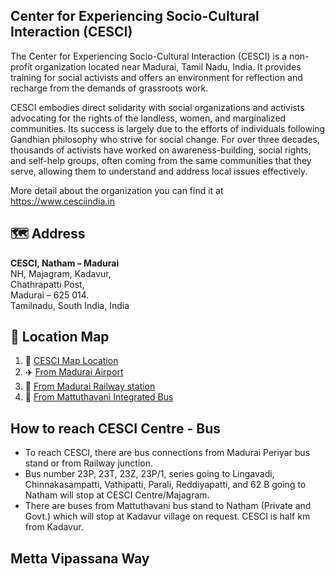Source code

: 

## Center for Experiencing Socio-Cultural Interaction (CESCI)

The Center for Experiencing Socio-Cultural Interaction (CESCI) is a non-profit organization located near Madurai, Tamil Nadu, India. It provides training for social activists and offers an environment for reflection and recharge from the demands of grassroots work.

CESCI embodies direct solidarity with social organizations and activists advocating for the rights of the landless, women, and marginalized communities. Its success is largely due to the efforts of individuals following Gandhian philosophy who strive for social change. For over three decades, thousands of activists have worked on awareness-building, social rights, and self-help groups, often coming from the same communities that they serve, allowing them to understand and address local issues effectively.

More detail about the organization you can find it at https://www.cesciindia.in


## :world_map: Address

**CESCI, Natham – Madurai**\
NH, Majagram, Kadavur,\
Chathrapatti Post,\
Madurai – 625 014.\
Tamilnadu, South India, India

## :round_pushpin: Location Map

1. :pushpin: [CESCI Map Location](https://maps.app.goo.gl/JzuHuRKgw8qGadtq8)
2. :airplane: [From Madurai Airport ](https://maps.app.goo.gl/evG29MCAfL7pY4ba7)
3. :train: [From Madurai Railway station](https://maps.app.goo.gl/SJqsKdRodZeepG7B6)
4. :bus: [From Mattuthavani Integrated Bus](https://maps.app.goo.gl/xqwikaQf6CNk7HDW7)


## How to reach CESCI Centre - Bus

* To reach CESCI, there are bus connections from Madurai Periyar bus stand or from Railway junction.
* Bus number 23P, 23T, 23Z, 23P/1, series going to Lingavadi, Chinnakasampatti, Vathipatti, Parali, Reddiyapatti, and 62 B going to Natham  will stop at CESCI Centre/Majagram.
* There are buses from Mattuthavani bus stand to Natham (Private and Govt.) which will stop at Kadavur village on request. CESCI is half km from Kadavur.

## Metta Vipassana Way
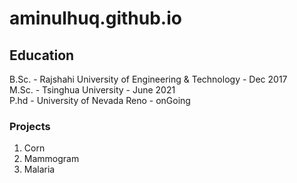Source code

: # aminulhuq.github.io

## Education
B.Sc. - Rajshahi University of Engineering & Technology - Dec 2017 \
M.Sc. - Tsinghua University - June 2021 \
P.hd - University of Nevada Reno - onGoing

### Projects
1. Corn
2. Mammogram
3. Malaria
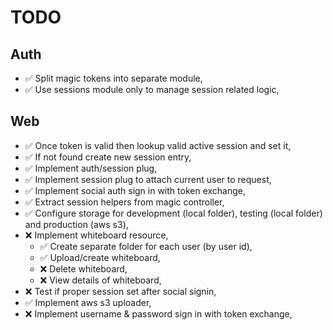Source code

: # TODO

## Auth

* ✅ Split magic tokens into separate module,
* ✅ Use sessions module only to manage session related logic,

## Web

* ✅ Once token is valid then lookup valid active session and set it,
* ✅ If not found create new session entry,
* ✅ Implement auth/session plug,
* ✅ Implement session plug to attach current user to request,
* ✅ Implement social auth sign in with token exchange,
* ✅ Extract session helpers from magic controller,
* ✅ Configure storage for development (local folder), testing (local folder) and production (aws s3),
* ❌ Implement whiteboard resource,
  * ✅ Create separate folder for each user (by user id),
  * ✅ Upload/create whiteboard,
  * ❌ Delete whiteboard,
  * ❌ View details of whiteboard,
* ❌ Test if proper session set after social signin,
* ✅ Implement aws s3 uploader,
* ❌ Implement username & password sign in with token exchange,
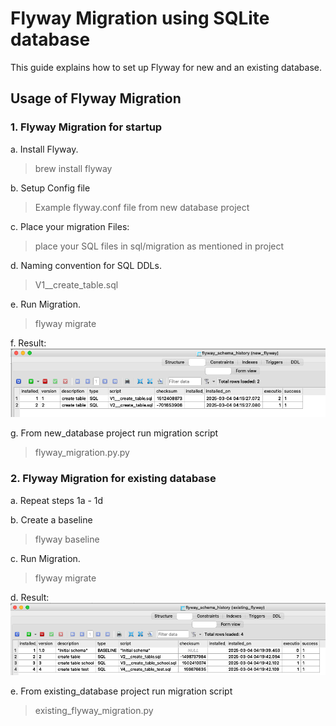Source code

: # Flyway Migration using SQLite database

This guide explains how to set up Flyway for new and an existing database.
## Usage of Flyway Migration

### 1. **Flyway Migration for startup**
a. Install Flyway.
> brew install flyway

b. Setup Config file
> Example flyway.conf file from new database project

c. Place your migration Files:
>  place your SQL files in sql/migration as mentioned in project

d. Naming convention for SQL DDLs.
> V1__create_table.sql

e. Run Migration.
> flyway migrate

f. Result:
![img.png](img.png)

g. From new_database project run migration script
> flyway_migration.py.py

### 2. **Flyway Migration for existing database**
a. Repeat steps 1a - 1d   

b. Create a baseline
> flyway baseline

c. Run Migration.
> flyway migrate

d. Result:
![img_1.png](img_1.png)

e. From existing_database project run migration script
> existing_flyway_migration.py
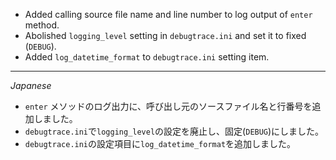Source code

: * Added calling source file name and line number to log output of `enter` method.
* Abolished `logging_level` setting in `debugtrace.ini` and set it to fixed (`DEBUG`).
* Added `log_datetime_format` to `debugtrace.ini` setting item.

----
*Japanese*

* `enter` メソッドのログ出力に、呼び出し元のソースファイル名と行番号を追加しました。 
* `debugtrace.ini`で`logging_level`の設定を廃止し、固定(`DEBUG`)にしました。
* `debugtrace.ini`の設定項目に`log_datetime_format`を追加しました。
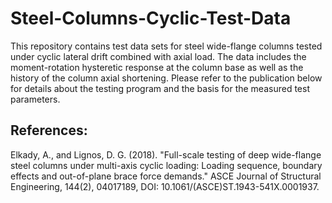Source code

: # Steel-Columns-Cyclic-Test-Data
This repository contains test data sets for steel wide-flange columns tested under cyclic lateral drift combined with axial load. The data includes the moment-rotation hysteretic response at the column base as well as the history of the column axial shortening. Please refer to the publication below for details about the testing program and the basis for the measured test parameters. 

References:
-----------

Elkady, A., and Lignos, D. G. (2018). "Full-scale testing of deep wide-flange steel columns under multi-axis cyclic loading: Loading sequence, boundary effects and out-of-plane brace force demands." ASCE Journal of Structural Engineering, 144(2), 04017189, DOI: 10.1061/(ASCE)ST.1943-541X.0001937.

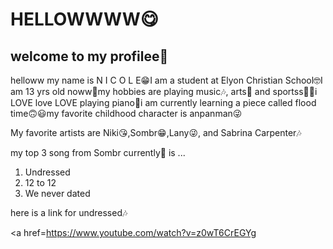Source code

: <h1> HELLOWWWW😋</h1>
<h2>welcome to my profilee🤩</h2>
<p> helloww my name is  N I C O L E😁I am a student at Elyon Christian School🤓I am 13 yrs old noww🫠my hobbies are playing music🎶, arts🎨 and sportss🤽‍♀️i LOVE love LOVE playing piano🎹i am currently learning a piece called flood time🙃😃my favorite childhood character is anpanman😜 </p>

<p>My favorite artists are Niki😘,Sombr😁,Lany😜, and Sabrina Carpenter🎶</p>
<p>my top 3 song from Sombr currently🫠 is ...</p>
<ol>
  <li>Undressed</li>
  <li>12 to 12</li>
  <li>We never dated</li>
</ol>


  <p> here is a link for undressed🎶</p>
  
  <a href=https://www.youtube.com/watch?v=z0wT6CrEGYg</a>

  


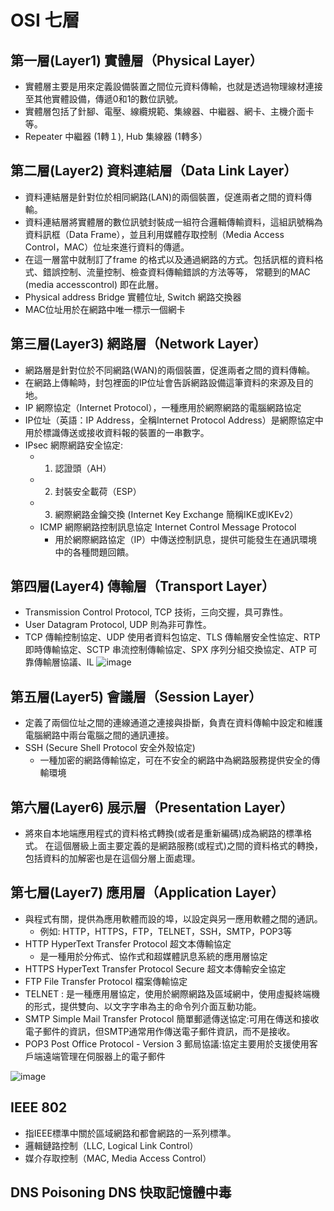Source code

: # OSI 七層

##  第一層(Layer1) 實體層（Physical Layer）
- 實體層主要是用來定義設備裝置之間位元資料傳輸，也就是透過物理線材連接至其他實體設備，傳遞0和1的數位訊號。
- 實體層包括了針腳、電壓、線纜規範、集線器、中繼器、網卡、主機介面卡等。
- Repeater 中繼器 (1轉１), Hub 集線器 (1轉多）

## 第二層(Layer2) 資料連結層（Data Link Layer）
- 資料連結層是針對位於相同網路(LAN)的兩個裝置，促進兩者之間的資料傳輸。
- 資料連結層將實體層的數位訊號封裝成一組符合邏輯傳輸資料，這組訊號稱為資料訊框（Data Frame），並且利用媒體存取控制（Media Access Control，MAC）位址來進行資料的傳遞。
- 在這一層當中就制訂了frame 的格式以及通過網路的方式。包括訊框的資料格式、錯誤控制、流量控制、檢查資料傳輸錯誤的方法等等， 常聽到的MAC (media accesscontrol) 即在此層。
- Physical address Bridge 實體位址, Switch 網路交換器
- MAC位址用於在網路中唯一標示一個網卡

## 第三層(Layer3) 網路層（Network Layer）
- 網路層是針對位於不同網路(WAN)的兩個裝置，促進兩者之間的資料傳輸。
- 在網路上傳輸時，封包裡面的IP位址會告訴網路設備這筆資料的來源及目的地。
- IP 網際協定（Internet Protocol），一種應用於網際網路的電腦網路協定
- IP位址（英語：IP Address，全稱Internet Protocol Address）是網際協定中用於標識傳送或接收資料報的裝置的一串數字。
- IPsec 網際網路安全協定:
  - 1. 認證頭（AH）
  - 2. 封裝安全載荷（ESP）
  - 3. 網際網路金鑰交換 (Internet Key Exchange 簡稱IKE或IKEv2）
  - ICMP 網際網路控制訊息協定 Internet Control Message Protocol
    - 用於網際網路協定（IP）中傳送控制訊息，提供可能發生在通訊環境中的各種問題回饋。
## 第四層(Layer4) 傳輸層（Transport Layer）
- Transmission Control Protocol, TCP 技術，三向交握，具可靠性。
- User Datagram Protocol, UDP 則為非可靠性。
-  TCP 傳輸控制協定、UDP 使用者資料包協定、TLS 傳輸層安全性協定、RTP 即時傳輸協定、SCTP 串流控制傳輸協定、SPX 序列分組交換協定、ATP 可靠傳輸層協議、IL
![image](https://user-images.githubusercontent.com/71476327/196148091-1e1ed797-5dfe-4d9c-9956-22d0c83f7140.png)


## 第五層(Layer5) 會議層（Session Layer）
- 定義了兩個位址之間的連線通道之連接與掛斷，負責在資料傳輸中設定和維護電腦網路中兩台電腦之間的通訊連接。
- SSH (Secure Shell Protocol 安全外殼協定)
  - 一種加密的網路傳輸協定，可在不安全的網路中為網路服務提供安全的傳輸環境

## 第六層(Layer6) 展示層（Presentation Layer）
- 將來自本地端應用程式的資料格式轉換(或者是重新編碼)成為網路的標準格式。 在這個層級上面主要定義的是網路服務(或程式)之間的資料格式的轉換， 包括資料的加解密也是在這個分層上面處理。

## 第七層(Layer7) 應用層（Application Layer）
- 與程式有關，提供為應用軟體而設的埠，以設定與另一應用軟體之間的通訊。
    - 例如: HTTP，HTTPS，FTP，TELNET，SSH，SMTP，POP3等
- HTTP HyperText Transfer Protocol 超文本傳輸協定
    - 是一種用於分佈式、協作式和超媒體訊息系統的應用層協定
- HTTPS HyperText Transfer Protocol Secure 超文本傳輸安全協定 
- FTP File Transfer Protocol 檔案傳輸協定
- TELNET : 是一種應用層協定，使用於網際網路及區域網中，使用虛擬終端機的形式，提供雙向、以文字字串為主的命令列介面互動功能。
- SMTP Simple Mail Transfer Protocol 簡單郵遞傳送協定:可用在傳送和接收電子郵件的資訊，但SMTP通常用作傳送電子郵件資訊，而不是接收。
- POP3 Post Office Protocol - Version 3 郵局協議:協定主要用於支援使用客戶端遠端管理在伺服器上的電子郵件

![image](https://user-images.githubusercontent.com/71476327/196151825-449ef0ed-b5d3-4780-b0e3-3a48a5df5988.png)

## IEEE 802
- 指IEEE標準中關於區域網路和都會網路的一系列標準。
- 邏輯鏈路控制（LLC, Logical Link Control）
- 媒介存取控制（MAC, Media Access Control）

## DNS Poisoning DNS 快取記憶體中毒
= = = = = = =
Out of the records above, set down only the lines from the one that contains "### 2. **Flyway" through the one that contains "This repository contains", unchanged and without the pictures.

*Answer section*.
### 2. **Flyway Migration for existing database**
a. Repeat steps 1a - 1d   

b. Create a baseline
> flyway baseline

c. Run Migration.
> flyway migrate

d. Result:
![img_1.png](img_1.png)

e. From existing_database project run migration script
> existing_flyway_migration.py
Source code

: * Added calling source file name and line number to log output of `enter` method.
* Abolished `logging_level` setting in `debugtrace.ini` and set it to fixed (`DEBUG`).
* Added `log_datetime_format` to `debugtrace.ini` setting item.

----
*Japanese*

* `enter` メソッドのログ出力に、呼び出し元のソースファイル名と行番号を追加しました。 
* `debugtrace.ini`で`logging_level`の設定を廃止し、固定(`DEBUG`)にしました。
* `debugtrace.ini`の設定項目に`log_datetime_format`を追加しました。
Source code

: # Steel-Columns-Cyclic-Test-Data
This repository contains test data sets for steel wide-flange columns tested under cyclic lateral drift combined with axial load. The data includes the moment-rotation hysteretic response at the column base as well as the history of the column axial shortening. Please refer to the publication below for details about the testing program and the basis for the measured test parameters. 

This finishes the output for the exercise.